◆ Task requirements: The word "github" may appear in the records below. Report how many lines contain it, and write nothing besides the number.

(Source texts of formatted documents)
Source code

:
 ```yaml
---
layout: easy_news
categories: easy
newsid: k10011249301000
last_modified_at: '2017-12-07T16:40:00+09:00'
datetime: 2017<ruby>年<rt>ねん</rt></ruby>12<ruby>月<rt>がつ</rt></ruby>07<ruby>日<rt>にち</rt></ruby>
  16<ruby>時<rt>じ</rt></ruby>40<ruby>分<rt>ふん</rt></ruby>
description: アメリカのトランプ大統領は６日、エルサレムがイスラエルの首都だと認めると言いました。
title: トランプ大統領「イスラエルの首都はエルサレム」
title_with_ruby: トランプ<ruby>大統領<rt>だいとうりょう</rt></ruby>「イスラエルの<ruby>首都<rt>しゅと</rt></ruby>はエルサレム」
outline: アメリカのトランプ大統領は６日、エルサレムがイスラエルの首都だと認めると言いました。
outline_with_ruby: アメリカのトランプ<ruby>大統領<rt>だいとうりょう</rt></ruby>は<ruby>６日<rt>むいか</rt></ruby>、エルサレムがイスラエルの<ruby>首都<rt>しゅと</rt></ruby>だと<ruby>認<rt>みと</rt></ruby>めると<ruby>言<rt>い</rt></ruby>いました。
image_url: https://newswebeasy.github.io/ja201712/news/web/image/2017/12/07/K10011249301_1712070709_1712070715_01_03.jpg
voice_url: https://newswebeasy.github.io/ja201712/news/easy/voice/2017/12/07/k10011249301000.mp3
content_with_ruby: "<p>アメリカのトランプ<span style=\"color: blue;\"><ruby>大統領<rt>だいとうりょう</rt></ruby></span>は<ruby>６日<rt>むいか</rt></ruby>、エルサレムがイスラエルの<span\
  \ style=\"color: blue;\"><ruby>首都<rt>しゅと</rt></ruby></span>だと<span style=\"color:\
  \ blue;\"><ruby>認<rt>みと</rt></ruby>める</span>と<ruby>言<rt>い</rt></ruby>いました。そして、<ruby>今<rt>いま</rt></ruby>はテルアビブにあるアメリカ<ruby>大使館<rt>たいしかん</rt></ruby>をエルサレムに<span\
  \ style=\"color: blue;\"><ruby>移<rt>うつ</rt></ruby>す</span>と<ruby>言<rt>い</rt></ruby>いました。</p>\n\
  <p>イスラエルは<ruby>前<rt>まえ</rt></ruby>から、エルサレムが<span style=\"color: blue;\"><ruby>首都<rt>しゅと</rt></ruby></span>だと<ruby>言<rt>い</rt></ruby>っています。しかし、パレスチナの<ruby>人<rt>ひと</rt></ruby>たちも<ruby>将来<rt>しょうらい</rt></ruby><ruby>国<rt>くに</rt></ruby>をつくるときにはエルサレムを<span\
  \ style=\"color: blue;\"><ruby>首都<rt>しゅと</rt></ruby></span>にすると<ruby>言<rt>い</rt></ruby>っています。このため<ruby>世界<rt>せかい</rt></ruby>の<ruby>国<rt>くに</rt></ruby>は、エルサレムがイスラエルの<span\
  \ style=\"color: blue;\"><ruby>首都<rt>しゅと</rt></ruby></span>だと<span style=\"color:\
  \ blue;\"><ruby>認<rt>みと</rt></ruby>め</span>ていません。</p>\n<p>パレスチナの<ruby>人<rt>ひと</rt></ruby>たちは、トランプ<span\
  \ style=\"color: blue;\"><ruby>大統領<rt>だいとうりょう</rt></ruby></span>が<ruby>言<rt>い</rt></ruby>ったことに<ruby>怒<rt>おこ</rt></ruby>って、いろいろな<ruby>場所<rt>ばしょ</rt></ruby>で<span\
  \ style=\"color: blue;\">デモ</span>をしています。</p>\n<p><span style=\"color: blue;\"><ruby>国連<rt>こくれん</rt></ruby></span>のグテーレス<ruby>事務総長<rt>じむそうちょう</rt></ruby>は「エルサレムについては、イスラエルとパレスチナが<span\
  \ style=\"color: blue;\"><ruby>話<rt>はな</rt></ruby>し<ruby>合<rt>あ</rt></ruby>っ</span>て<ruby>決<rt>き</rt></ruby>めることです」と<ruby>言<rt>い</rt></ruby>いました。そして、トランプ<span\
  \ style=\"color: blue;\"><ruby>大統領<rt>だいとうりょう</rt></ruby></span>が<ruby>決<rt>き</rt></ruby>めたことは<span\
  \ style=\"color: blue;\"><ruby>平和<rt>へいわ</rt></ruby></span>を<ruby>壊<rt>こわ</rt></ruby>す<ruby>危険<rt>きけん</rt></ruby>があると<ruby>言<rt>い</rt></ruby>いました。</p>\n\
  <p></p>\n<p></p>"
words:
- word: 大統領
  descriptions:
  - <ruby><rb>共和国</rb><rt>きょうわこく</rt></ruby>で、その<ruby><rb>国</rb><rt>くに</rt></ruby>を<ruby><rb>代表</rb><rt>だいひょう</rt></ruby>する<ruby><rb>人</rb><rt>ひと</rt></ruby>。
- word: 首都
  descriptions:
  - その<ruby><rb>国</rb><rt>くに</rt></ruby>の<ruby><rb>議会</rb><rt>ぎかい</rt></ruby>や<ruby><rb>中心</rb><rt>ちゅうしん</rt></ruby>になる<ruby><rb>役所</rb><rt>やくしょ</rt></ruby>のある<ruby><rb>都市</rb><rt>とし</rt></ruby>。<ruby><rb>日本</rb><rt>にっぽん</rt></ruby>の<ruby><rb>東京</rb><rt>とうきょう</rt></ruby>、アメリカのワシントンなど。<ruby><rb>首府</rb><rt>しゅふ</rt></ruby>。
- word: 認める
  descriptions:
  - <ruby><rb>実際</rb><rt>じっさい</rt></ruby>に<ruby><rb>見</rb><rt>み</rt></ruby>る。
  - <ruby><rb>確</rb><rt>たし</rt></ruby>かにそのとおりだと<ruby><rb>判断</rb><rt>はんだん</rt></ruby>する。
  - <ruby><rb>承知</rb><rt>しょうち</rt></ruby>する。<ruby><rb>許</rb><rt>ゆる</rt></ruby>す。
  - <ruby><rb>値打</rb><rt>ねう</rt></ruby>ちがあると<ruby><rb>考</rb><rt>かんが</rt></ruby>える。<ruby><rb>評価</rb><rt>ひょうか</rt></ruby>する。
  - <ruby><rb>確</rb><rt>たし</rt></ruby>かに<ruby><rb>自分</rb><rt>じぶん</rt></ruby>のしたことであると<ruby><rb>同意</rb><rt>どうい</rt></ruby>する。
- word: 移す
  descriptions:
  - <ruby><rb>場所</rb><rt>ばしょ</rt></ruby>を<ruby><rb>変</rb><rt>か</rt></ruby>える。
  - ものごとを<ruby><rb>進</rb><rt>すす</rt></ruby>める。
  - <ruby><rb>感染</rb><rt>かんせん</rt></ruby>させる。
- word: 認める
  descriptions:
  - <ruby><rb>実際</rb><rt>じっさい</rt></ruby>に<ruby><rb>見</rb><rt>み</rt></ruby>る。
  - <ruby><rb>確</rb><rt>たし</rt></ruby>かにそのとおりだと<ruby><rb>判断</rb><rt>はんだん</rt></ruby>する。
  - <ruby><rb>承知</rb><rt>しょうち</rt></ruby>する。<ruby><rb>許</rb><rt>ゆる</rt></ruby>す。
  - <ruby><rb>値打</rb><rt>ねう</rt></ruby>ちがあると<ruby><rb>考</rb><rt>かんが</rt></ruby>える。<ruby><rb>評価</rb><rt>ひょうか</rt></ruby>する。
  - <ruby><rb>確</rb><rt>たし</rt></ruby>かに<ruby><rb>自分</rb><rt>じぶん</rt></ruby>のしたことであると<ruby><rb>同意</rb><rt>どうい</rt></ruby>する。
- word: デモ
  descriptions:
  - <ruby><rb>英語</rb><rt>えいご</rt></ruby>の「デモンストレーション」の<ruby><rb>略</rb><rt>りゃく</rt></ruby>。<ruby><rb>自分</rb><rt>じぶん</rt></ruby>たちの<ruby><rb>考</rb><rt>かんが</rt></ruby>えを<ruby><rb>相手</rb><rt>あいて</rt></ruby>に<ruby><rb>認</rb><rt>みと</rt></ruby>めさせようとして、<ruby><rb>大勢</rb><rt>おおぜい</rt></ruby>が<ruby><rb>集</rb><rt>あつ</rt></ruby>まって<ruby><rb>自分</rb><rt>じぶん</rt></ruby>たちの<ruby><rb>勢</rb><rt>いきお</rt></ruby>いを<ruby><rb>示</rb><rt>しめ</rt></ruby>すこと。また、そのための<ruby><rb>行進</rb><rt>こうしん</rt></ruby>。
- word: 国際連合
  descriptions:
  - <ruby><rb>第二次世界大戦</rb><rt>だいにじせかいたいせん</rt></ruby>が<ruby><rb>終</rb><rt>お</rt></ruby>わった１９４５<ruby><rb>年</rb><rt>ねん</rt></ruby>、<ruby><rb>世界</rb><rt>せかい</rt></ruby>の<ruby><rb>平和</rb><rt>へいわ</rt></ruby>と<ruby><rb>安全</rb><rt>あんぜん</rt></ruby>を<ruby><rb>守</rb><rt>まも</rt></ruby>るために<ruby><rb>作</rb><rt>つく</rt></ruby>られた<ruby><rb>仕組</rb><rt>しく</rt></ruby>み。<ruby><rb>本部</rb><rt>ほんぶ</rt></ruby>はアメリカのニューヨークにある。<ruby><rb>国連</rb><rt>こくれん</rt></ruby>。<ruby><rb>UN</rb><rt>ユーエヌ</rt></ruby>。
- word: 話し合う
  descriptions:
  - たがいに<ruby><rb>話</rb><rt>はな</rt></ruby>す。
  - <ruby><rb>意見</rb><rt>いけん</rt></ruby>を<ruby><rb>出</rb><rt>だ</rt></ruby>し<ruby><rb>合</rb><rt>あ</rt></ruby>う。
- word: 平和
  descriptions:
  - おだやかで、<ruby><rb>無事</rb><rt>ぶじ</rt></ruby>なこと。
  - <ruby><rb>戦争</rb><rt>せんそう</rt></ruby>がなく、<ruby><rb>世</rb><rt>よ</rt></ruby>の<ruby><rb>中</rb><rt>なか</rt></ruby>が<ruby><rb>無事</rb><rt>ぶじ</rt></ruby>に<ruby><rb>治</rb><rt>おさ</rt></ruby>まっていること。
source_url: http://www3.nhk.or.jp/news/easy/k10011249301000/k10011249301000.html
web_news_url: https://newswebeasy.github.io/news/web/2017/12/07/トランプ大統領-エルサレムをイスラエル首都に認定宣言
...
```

◆ Task answer: 3